Redécouvrant la vie des Saints, il va vivre une véritable rencontre avec Sainte Thérèse de l’Enfant-Jésus. S’accrochant à la Bible il dira que « les vérités ardentes que l’évangile renferme ne le sont que si on les lit avec les yeux de la grâce ». Jacques Fesch est conscient de ses actes, veut se repentir et sait qu’il va être condamné. D’ailleurs, il dira qu’il n’attend pas grand chose de la justice et sait son sort scellé. La bataille est rude, Fesch est en plein désert, en colère. Il se bat contre Satan, qu’il nommera 11 fois dans son journal. Il va finir par s’abandonner totalement à Dieu et écrira

« Joie, joie, joie, et grâces soient rendues à Dieu. Depuis trois jours, j’ai de nouveau la foi (…) pour la deuxième fois dans ma vie les écailles me tombent des paupières et je connais à nouveau combien le Seigneur est doux ».

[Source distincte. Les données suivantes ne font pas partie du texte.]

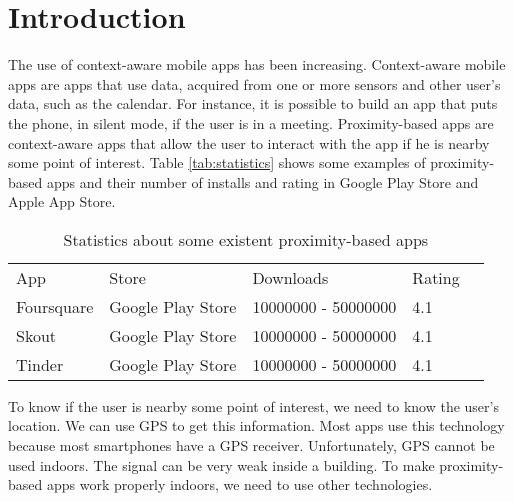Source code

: 
%
%

\section{Introduction}
\label{sec:introduction}


The use of context-aware mobile apps has been increasing.
Context-aware mobile apps are apps that use data, acquired
from one or more sensors and other user's data, 
such as the calendar. For instance, it is possible to
build an app that puts the phone, in silent mode, if the
user is in a meeting. Proximity-based apps are
context-aware apps that allow the user to interact
with the app if he is nearby some point of interest.
Table \ref{tab:statistics} shows some examples of proximity-based
apps and their number of installs and rating in Google
Play Store and Apple App Store. 
\begin{table}[h]
\label{tab:statistics}
\centering
\begin{tabular}{|l|l|l|l|l}
\cline{1-4}
App & Store & Downloads & \multicolumn{1}{c|}{Rating} &  \\ \cline{1-4}
Foursquare & Google Play Store & \num{10000000} - \num{50000000} & 4.1 &  \\ \cline{1-4}
Skout & Google Play Store & \num{10000000} - \num{50000000} & 4.1 &  \\ \cline{1-4}
Tinder & Google Play Store & \num{10000000} - \num{50000000} & 4.1 &  \\ \hline
\end{tabular}
\caption{Statistics about some existent proximity-based apps}
\label{my-label}
\end{table}

To know if the user is nearby some point of interest,
we need to know the user's location. We can use GPS to
get this information. Most apps use this technology because
most smartphones have a GPS receiver. 
Unfortunately, GPS cannot be used indoors. The signal can
be very weak inside a building. To make proximity-based
apps work properly indoors, we need to use other 
technologies.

Dans les dernières heures de sa vie, il écrira. D’abord à son aumônier, Fesch se sent « l’âme en paix et le cœur ferme » au terme de sa vie. Dans son journal, il est passé de la joie à des périodes d’angoisse et se confie à la Sainte Vierge. Le 1er octobre à 5 heures du matin, on vient le chercher pour l’échafaud. Sans haine, il marchera dignement vers la potence, offrant sa vie. Ses écrits donneront « Lumière sur l’échafaud » qui touche de nombreux jeunes. “Dans 5 heures je verrai Jésus” : c’est sur ces mots que s’achève le journal de Jacques Fesch, condamné à mort et guillotiné en 1957, à l’âge de 27 ans.

Quelques heures avant de monter à l’échafaud, Jacques Fesch, qui avait eu une fille issue d’une autre union, avait écrit une lettre à son fils Gérard :

Qu’il sache que s’il n’a pu être mon fils par la loi, il l’est selon la chair et son nom est gravé dans mon cœur.

La loi rend impossible la réhabilitation d’un condamné à mort qui a été exécuté, à la différence de ceux qui ont été graciés et de tous les autres condamnés à une peine criminelle.